During the week, the Nifty50 gained 1 percent to Rs 19,732, with trading above 20-week EMA (exponential moving average) of 19,368.
"Technically speaking, the recent developments construe a robust setup on the price charts for Nifty, and as we move ahead, it is anticipated to have a follow-up move. Also, the breakout of the sloping trendline and the re-testing of the swing high portrays the bullish undertone," Osho Krishan, senior analyst - technical and derivative research at Angel One, said.
On the technical levels front, he feels the 19,650-19,620 zone is likely to cushion short-term blips while the sacrosanct support shifts to the bullish gap of 19,580-19,500. On the higher end, 19,850-19,900 holds intermediate resistance and a decisive move beyond that could trigger the next leg of rally to test the ATH (all-time high) zone in the comparable period, he said.
Rupak De, senior technical analyst at LKP Securities, too, feels the trend is expected to stay positive as the Nifty consistently concludes trading sessions above the critical moving averages. "Support levels are seen at 19,630/19,500 on the lower end, while resistance is placed at 19,850/ 20,000 on the higher end," he said.
The broader markets traded strong compared to benchmarks, with the Nifty Midcap 100 index rising 2 percent to end at record closing high and Nifty Smallcap 100 index climbing 3.9 percent to see record closing high.
"We expect strong moves in the broader market; hence, one needs to have a stock-centric approach for better trading opportunities," Osho said.

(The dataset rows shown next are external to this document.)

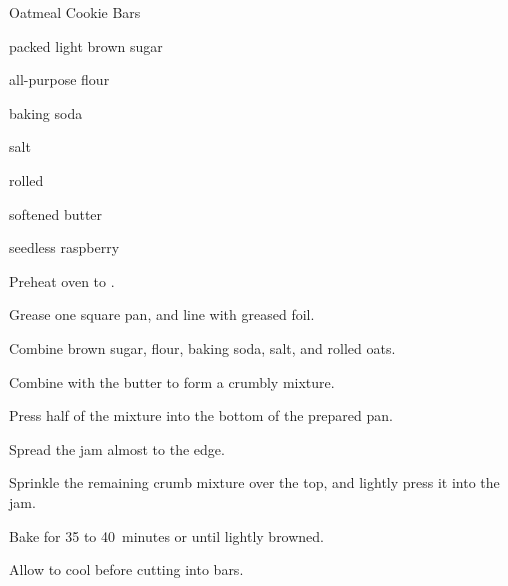\begin{recipe}{Oatmeal Cookie Bars}{}{}

\begin{ingredients}
\item \C{\half} packed light brown sugar
\item {} all-purpose flour
\item \tp{\quarter} baking soda
\item \tp{\eighth} salt
\item {} rolled 
\item \C{\half} softened butter
\item \C{\threequarter} seedless raspberry 
\end{ingredients}

\begin{directions}
\item Preheat oven to .
\item Grease one  square pan, and line with greased foil.
\item Combine brown sugar, flour, baking soda, salt, and rolled oats.
\item Combine with the butter to form a crumbly mixture.
\item Press half of the mixture into the bottom of the prepared pan.
\item Spread the jam almost to the edge.
\item Sprinkle the remaining crumb mixture over the top, and lightly press it into the jam.
\item Bake for 35 to 40~minutes or until lightly browned.
\item Allow to cool before cutting into bars.
\end{directions}
\end{recipe}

Let's take a look at the top 10 trading ideas from experts for the next three-four weeks. Returns are based on the November 17 closing prices.
Expert: Viraj Vyas, CMT, Technical & Derivatives Analyst - Institutional Equity at Ashika Stock Broking
Container Corporation of India: Buy | LTP: Rs 752.65 | Stop-Loss: Rs 710 | Target: Rs 830 | Return: 10 percent
The stock appears to be in a phase of time correction, forming a higher high and higher low structure over the past three weeks on the larger degree chart.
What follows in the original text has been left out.